Well I don’t really. I never feel. I prefer not to. I prefer to feel through the filter of logic. If I can understand it, I will allow myself to feel it.
Alas, here we are, left only with the persistent emotions that cannot be filtered by logic.
Can you tell I’m attempting to delay the process of feeling for as long as possible?
I have an area of my life that is directly effected by my reluctancy in this area, it’s something I’ve tried to think my way out of for years, to no avail.
I’ve genuinely research damn near everything I can to attempt to find a logical solution as to why I find myself uncontrollable around food at times.
I know all the logical solutions; more calories out than in, less refined foods, more whole foods, exercise releases endorphins, etc, etc.
I even know the CBT solutions; mindful eating, fork down between bites, small portions, no distractions, etc.
I’ve even gone as far as being involved in a 12 step program around Food Addiction; which I left after disagreeing with the entire absence of a reintegration program.
These have all had very temporary effects on my predicament. Some worked for a little while, but none had longevity.
Here I am – post my PhD in weight loss from a lifetime of being overweight – and I feel no closer to a solution than I did 12 years ago.
Until three days ago.
Three days ago a very close girlfriend of mine insisted it will never be something I can logically think my way out of. She suggested that perhaps this was only ever going to be resolved through a deep process of feeling and healing. Not in a hindsight, lets-look-at-your-history way, but in an everyday feeling kind of way.
I could have packed up shop then and there.
There is a very distinct part of me – perhaps my ego – that REALLY doesn’t want to feel. Couldn’t think of anything worse; equal parts annoying, weakness and exhausting.
I do however think this could be a good thing to trial – and here we are. Giving it a go.
The argument can be made that by writing down my feels I am processing logically, but we’ll bench that for now as something is better than nothing, amiright?
Ok, how do I feel?
I just did laundry and am contemplating starting a painting to avoid this. Ha!
- I feel overwhelmed
- by this task
- by having to see my close girlfriends today
- by my new relationship
- I feel enriched
- by my new relationship
- by the fact that I have the girls in my life that I have – I’m truly so lucky to know these women. Amazes me that they want to spend time with me too.
- I feel scared
- that I’ll lose the above people
- that I’ll never get on top of this issue
- that I’ll be overweight forever, and thus limited. For me, being overweight gets in the way of me doing a lot of things I want to do. I don’t dress that way I’d like to because none of the clothes fit my body the right way. I don’t get out and do things I want to do because I’m scared that my weight will get in the way of the activity. It sounds like I’m hiding behind my weight as a reason to not live my life fully – and maybe that’s true. Maybe I’m afraid that if I lose the weight, I’m on my own. Full exposure. No excuses now.

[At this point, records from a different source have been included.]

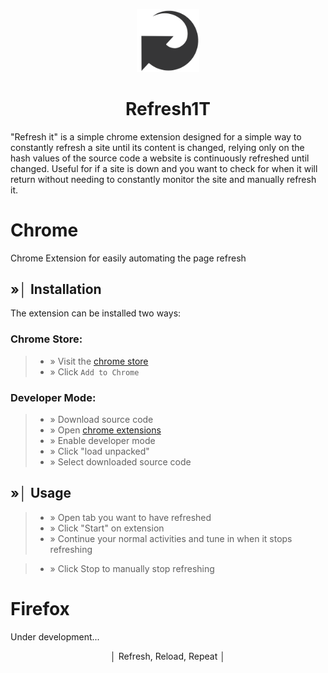 <p align="center" width="75%">
    <img width="20%" src="logo.png">
</p>


<div align="center">
  <h1> Refresh1T </h1>
</div>

"Refresh it" is a simple chrome extension designed for a simple way to constantly refresh a site until its content is changed, relying only on the hash values of the source code a website is continuously refreshed until changed. Useful for if a site is down and you want to check for when it will return without needing to constantly monitor the site and manually refresh it. 

# Chrome
Chrome Extension for easily automating the page refresh

## »│ Installation
The extension can be installed two ways: 

### Chrome Store: 

> - » Visit the [chrome store](https://chrome.google.com/webstore/search/Refresh1T) 
> - » Click `Add to Chrome`
 
### Developer Mode:

> - » Download source code
> - » Open [chrome extensions](chrome://extensions)
> - » Enable developer mode
> - » Click "load unpacked"
> - » Select downloaded source code 
   
## »│ Usage
> - » Open tab you want to have refreshed
> - » Click "Start" on extension
> - » Continue your normal activities and tune in when it stops refreshing

> - » Click Stop to manually stop refreshing

# Firefox
Under development...

<div align="center">
 <p> │ Refresh, Reload, Repeat │ </p>
</div>
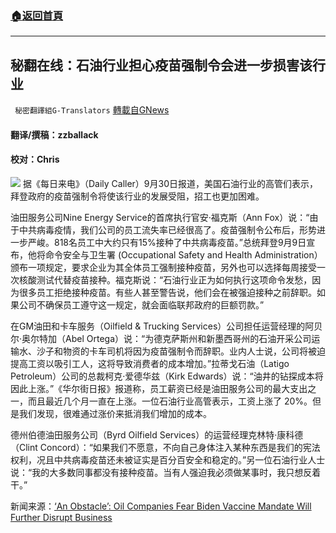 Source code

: ###  [:house:返回首頁](https://github.com/ourhimalayas/txt)
---


## 秘翻在线：石油行业担心疫苗强制令会进一步损害该行业
` 秘密翻譯組G-Translators` [轉載自GNews](https://gnews.org/zh-hans/1566448/)

#### 翻译/撰稿：zzballack

#### 校对：Chris
![](https://assets.gnews.org/wp-content/uploads/2021/10/图片12.jpg)
据《每日来电》（Daily Caller）9月30日报道，美国石油行业的高管们表示，拜登政府的疫苗强制令将使该行业的发展受阻，招工也更加困难。

油田服务公司Nine Energy Service的首席执行官安·福克斯（Ann Fox）说：“由于中共病毒疫情，我们公司的员工流失率已经很高了。疫苗强制令公布后，形势进一步严峻。818名员工中大约只有15%接种了中共病毒疫苗。”总统拜登9月9日宣布，他将命令安全与卫生署 (Occupational Safety and Health Administration）颁布一项规定，要求企业为其全体员工强制接种疫苗，另外也可以选择每周接受一次核酸测试代替疫苗接种。福克斯说：“石油行业正为如何执行这项命令发愁，因为很多员工拒绝接种疫苗。有些人甚至警告说，他们会在被强迫接种之前辞职。如果公司不确保员工遵守这一规定，就会面临联邦政府的巨额罚款。”

在GM油田和卡车服务（Oilfield & Trucking Services）公司担任运营经理的阿贝尔·奥尔特加（Abel Ortega）说：“为德克萨斯州和新墨西哥州的石油开采公司运输水、沙子和物资的卡车司机将因为疫苗强制令而辞职。业内人士说，公司将被迫提高工资以吸引工人，这将导致消费者的成本增加。”拉蒂戈石油（Latigo Petroleum）公司的总裁柯克·爱德华兹（Kirk Edwards）说：“油井的钻探成本将因此上涨。”《华尔街日报》报道称，员工薪资已经是油田服务公司的最大支出之一，而且最近几个月一直在上涨。一位石油行业高管表示，工资上涨了 20%。但是我们发现，很难通过涨价来抵消我们增加的成本。

德州伯德油田服务公司（Byrd Oilfield Services）的运营经理克林特·康科德（Clint Concord）：“如果我们不愿意，不向自己身体注入某种东西是我们的宪法权利，况且中共病毒疫苗还未被证实是百分百安全和稳定的。”另一位石油行业人士说：“我的大多数同事都没有接种疫苗。当有人强迫我必须做某事时，我只想反着干。”

新闻来源：[‘An Obstacle’: Oil Companies Fear Biden Vaccine Mandate Will Further Disrupt Business](https://dailycaller.com/2021/09/30/joe-biden-vaccine-mandate-oil-fracking-worker-shortage/)
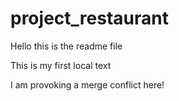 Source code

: # project_restaurant

Hello this is the readme file

This is my first local text


I am provoking a merge conflict here!
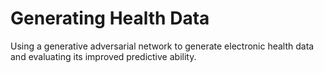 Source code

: # Generating Health Data
Using a generative adversarial network to generate electronic health data and evaluating its improved predictive ability.
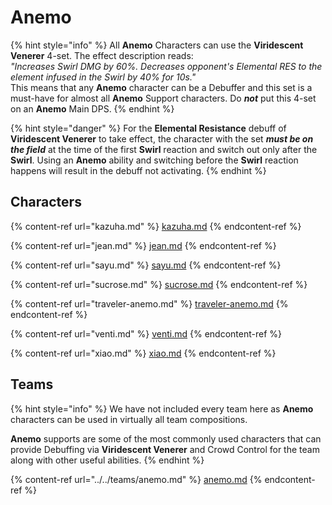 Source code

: # Anemo

{% hint style="info" %}
All **Anemo** Characters can use the **Viridescent Venerer** 4-set. The effect description reads:\
_"Increases Swirl DMG by 60%. Decreases opponent's Elemental RES to the element infused in the Swirl by 40% for 10s."_\
This means that any **Anemo** character can be a Debuffer and this set is a must-have for almost all **Anemo** Support characters. Do _**not**_ put this 4-set on an **Anemo** Main DPS.
{% endhint %}

{% hint style="danger" %}
For the **Elemental Resistance** debuff of **Viridescent Venerer** to take effect, the character with the set _**must be on the field**_ at the time of the first **Swirl** reaction and switch out only after the **Swirl**. Using an **Anemo** ability and switching before the **Swirl** reaction happens will result in the debuff not activating.
{% endhint %}

## Characters

{% content-ref url="kazuha.md" %}
[kazuha.md](kazuha.md)
{% endcontent-ref %}

{% content-ref url="jean.md" %}
[jean.md](jean.md)
{% endcontent-ref %}

{% content-ref url="sayu.md" %}
[sayu.md](sayu.md)
{% endcontent-ref %}

{% content-ref url="sucrose.md" %}
[sucrose.md](sucrose.md)
{% endcontent-ref %}

{% content-ref url="traveler-anemo.md" %}
[traveler-anemo.md](traveler-anemo.md)
{% endcontent-ref %}

{% content-ref url="venti.md" %}
[venti.md](venti.md)
{% endcontent-ref %}

{% content-ref url="xiao.md" %}
[xiao.md](xiao.md)
{% endcontent-ref %}

## Teams

{% hint style="info" %}
We have not included every team here as **Anemo** characters can be used in virtually all team compositions.

**Anemo** supports are some of the most commonly used characters that can provide Debuffing via **Viridescent Venerer** and Crowd Control for the team along with other useful abilities.
{% endhint %}

{% content-ref url="../../teams/anemo.md" %}
[anemo.md](../../teams/anemo.md)
{% endcontent-ref %}
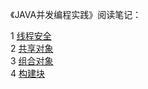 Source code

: 《JAVA并发编程实践》阅读笔记：

   1 [线程安全](src/main/java/com/archer/threadsafety/thread-safety.md) <br/>
   2 [共享对象](src/main/java/com/archer/sharingobjects/sharing-objects.md) <br/>
   3 [组合对象](src/main/java/com/archer/composingobjects/composing-objects.md) </br>
   4 [构建块](src/main/java/com/archer/buildingblocks/building-blocks.md) </br> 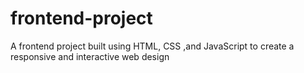 # frontend-project
A frontend project built using HTML, CSS ,and  JavaScript  to  create a responsive and interactive web design
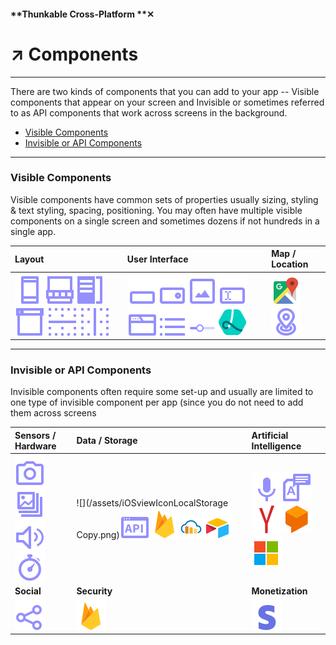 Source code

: #### **Thunkable Cross-Platform **✕

# ↗ Components

---

There are two kinds of components that you can add to your app -- Visible components that appear on your screen and Invisible or sometimes referred to as API components that work across screens in the background.

* [Visible Components](#visible-components)
* [Invisible or API Components](#invisible-or-api-components)

---

### Visible Components

Visible components have common sets of properties usually sizing, styling & text styling, spacing, positioning. You may often have multiple visible components on a single screen and sometimes dozens if not hundreds in a single app.

| Layout | User Interface | Map / Location |
| :--- | :--- | :--- |
| ![](/assets/iOSviewIconScreen.png)![](/assets/iOSviewIconTabNavigator.png)![](/assets/iOSviewIconDrawerNavigator.png)![](/assets/iOSviewIconStackNavigator.png) ![](/assets/iOSviewIconRow.png) ![](/assets/iOSviewIconCloumn.png) | ![](/assets/iOSviewIconButton.png)![](/assets/iOSviewIconLabel.png)![](/assets/iOSviewIconImage.png)![](/assets/iOSviewIconTextInput.png)![](/assets/iOSviewIconWebViewer.png)![](/assets/iOSviewIconListView.png)![](/assets/iOSviewIconSlider.png)![](/assets/iOSviewIconLottie.png) | ![](/assets/iOSviewIconGoogleMap.png)![](/assets/iOSviewIconLocationSensor.png) |

---

### Invisible or API Components

Invisible components often require some set-up and usually are limited to one type of invisible component per app \(since you do not need to add them across screens

| Sensors / Hardware | Data / Storage | Artificial Intelligence |
| :--- | :--- | :--- |
| ![](/assets/iOSviewIconCamera.png)![](/assets/iOSviewIconCameraRoll.png)![](/assets/iOSviewIconSound.png)![](/assets/iOSviewIconTimer.png) | ![](/assets/iOSviewIconLocalStorage Copy.png)![](/assets/iOSviewIconWebAPI.png)![](/assets/iOSviewIconFirebaseDB.png)![](/assets/cloudinary-icon.png)![](/assets/iOSviewIconSpreadsheet.png) | ![](/assets/iOSviewIconSpeechRecognizer.png)![](/assets/iOSviewIconTexttoSpeech.png)![](/assets/iOSviewIconYandex.png)![](/assets/iOSviewIconDialogflow.png)![](/assets/iOSviewIconImageRecognizer.png) |
| **Social** | **Security** | **Monetization** |
| ![](/assets/iOSviewIconSharing.png) | ![](/assets/iOSviewIconFirebaseDB.png) | ![](/assets/iOSviewIconStripe.png) |

### 



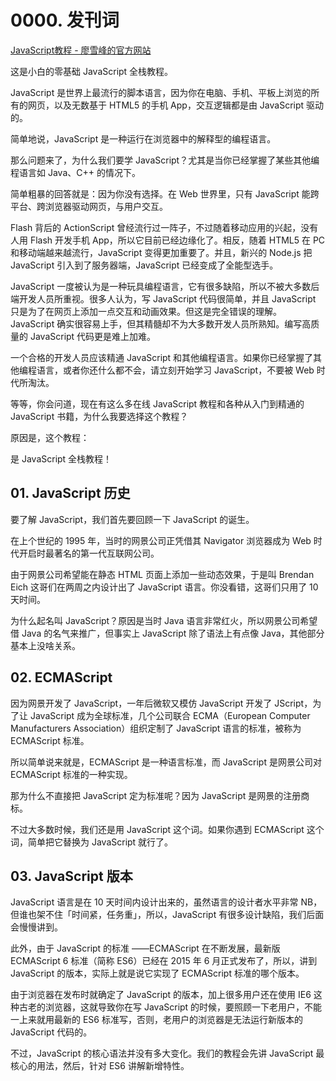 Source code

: # 0000. 发刊词

[JavaScript教程 - 廖雪峰的官方网站](https://www.liaoxuefeng.com/wiki/1022910821149312)

这是小白的零基础 JavaScript 全栈教程。

JavaScript 是世界上最流行的脚本语言，因为你在电脑、手机、平板上浏览的所有的网页，以及无数基于 HTML5 的手机 App，交互逻辑都是由 JavaScript 驱动的。

简单地说，JavaScript 是一种运行在浏览器中的解释型的编程语言。

那么问题来了，为什么我们要学 JavaScript？尤其是当你已经掌握了某些其他编程语言如 Java、C++ 的情况下。

简单粗暴的回答就是：因为你没有选择。在 Web 世界里，只有 JavaScript 能跨平台、跨浏览器驱动网页，与用户交互。

Flash 背后的 ActionScript 曾经流行过一阵子，不过随着移动应用的兴起，没有人用 Flash 开发手机 App，所以它目前已经边缘化了。相反，随着 HTML5 在 PC 和移动端越来越流行，JavaScript 变得更加重要了。并且，新兴的 Node.js 把 JavaScript 引入到了服务器端，JavaScript 已经变成了全能型选手。

JavaScript 一度被认为是一种玩具编程语言，它有很多缺陷，所以不被大多数后端开发人员所重视。很多人认为，写 JavaScript 代码很简单，并且 JavaScript 只是为了在网页上添加一点交互和动画效果。但这是完全错误的理解。JavaScript 确实很容易上手，但其精髓却不为大多数开发人员所熟知。编写高质量的 JavaScript 代码更是难上加难。

一个合格的开发人员应该精通 JavaScript 和其他编程语言。如果你已经掌握了其他编程语言，或者你还什么都不会，请立刻开始学习 JavaScript，不要被 Web 时代所淘汰。

等等，你会问道，现在有这么多在线 JavaScript 教程和各种从入门到精通的 JavaScript 书籍，为什么我要选择这个教程？

原因是，这个教程：

是 JavaScript 全栈教程！

## 01. JavaScript 历史

要了解 JavaScript，我们首先要回顾一下 JavaScript 的诞生。

在上个世纪的 1995 年，当时的网景公司正凭借其 Navigator 浏览器成为 Web 时代开启时最著名的第一代互联网公司。

由于网景公司希望能在静态 HTML 页面上添加一些动态效果，于是叫 Brendan Eich 这哥们在两周之内设计出了 JavaScript 语言。你没看错，这哥们只用了 10 天时间。

为什么起名叫 JavaScript？原因是当时 Java 语言非常红火，所以网景公司希望借 Java 的名气来推广，但事实上 JavaScript 除了语法上有点像 Java，其他部分基本上没啥关系。

## 02. ECMAScript

因为网景开发了 JavaScript，一年后微软又模仿 JavaScript 开发了 JScript，为了让 JavaScript 成为全球标准，几个公司联合 ECMA（European Computer Manufacturers Association）组织定制了 JavaScript 语言的标准，被称为 ECMAScript 标准。

所以简单说来就是，ECMAScript 是一种语言标准，而 JavaScript 是网景公司对 ECMAScript 标准的一种实现。

那为什么不直接把 JavaScript 定为标准呢？因为 JavaScript 是网景的注册商标。

不过大多数时候，我们还是用 JavaScript 这个词。如果你遇到 ECMAScript 这个词，简单把它替换为 JavaScript 就行了。

## 03. JavaScript 版本

JavaScript 语言是在 10 天时间内设计出来的，虽然语言的设计者水平非常 NB，但谁也架不住「时间紧，任务重」，所以，JavaScript 有很多设计缺陷，我们后面会慢慢讲到。

此外，由于 JavaScript 的标准 ——ECMAScript 在不断发展，最新版 ECMAScript 6 标准（简称 ES6）已经在 2015 年 6 月正式发布了，所以，讲到 JavaScript 的版本，实际上就是说它实现了 ECMAScript 标准的哪个版本。

由于浏览器在发布时就确定了 JavaScript 的版本，加上很多用户还在使用 IE6 这种古老的浏览器，这就导致你在写 JavaScript 的时候，要照顾一下老用户，不能一上来就用最新的 ES6 标准写，否则，老用户的浏览器是无法运行新版本的 JavaScript 代码的。

不过，JavaScript 的核心语法并没有多大变化。我们的教程会先讲 JavaScript 最核心的用法，然后，针对 ES6 讲解新增特性。
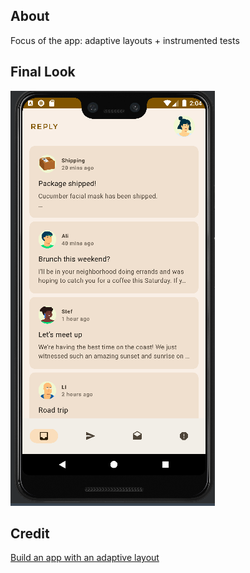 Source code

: ## About
Focus of the app: adaptive layouts + instrumented tests
## Final Look
![reply_app_final_look](https://github.com/SalmaKHD/AndroidStudioProjects/blob/main/ReplyApp/app-pictures/final-look.PNG?raw=true)
## Credit 
[Build an app with an adaptive layout](https://developer.android.com/codelabs/basic-android-kotlin-compose-adaptive-content-for-large-screens?continue=https%3A%2F%2Fdeveloper.android.com%2Fcourses%2Fpathways%2Fandroid-basics-compose-unit-4-pathway-3%23codelab-https%3A%2F%2Fdeveloper.android.com%2Fcodelabs%2Fbasic-android-kotlin-compose-adaptive-content-for-large-screens#6)
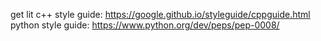 get lit 
c++ style guide: 
	https://google.github.io/styleguide/cppguide.html
python style guide: 
	https://www.python.org/dev/peps/pep-0008/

That is terrifying. The idea that my weight is my protection from liability.
“Oh, it’s not my fault, it’s because I’m fat” – potentially my excuse for not having/acheving things in my life.
- Why did your previous boyfriends discard you?
- Why do all your friends eventually leave?
- Why are you still under playing in your life?
- Why aren’t you chasing your hobbies to see if they could be dreams?
- Why are you settling in comfort and predictability?
Concerned in an understatement.
I have never thought of myself as someone who felt served by being overweight – ever. Seems I was just kidding myself. Despite ALL the shit that comes with carrying excess weight, none of it hurt more than being labelled a failure. “Instead you can plaster that label on my weight problem, because that’s why I don’t have a complete life I love. It’s not me as a person, it’s my weight problem”.
Please hold. Digesting.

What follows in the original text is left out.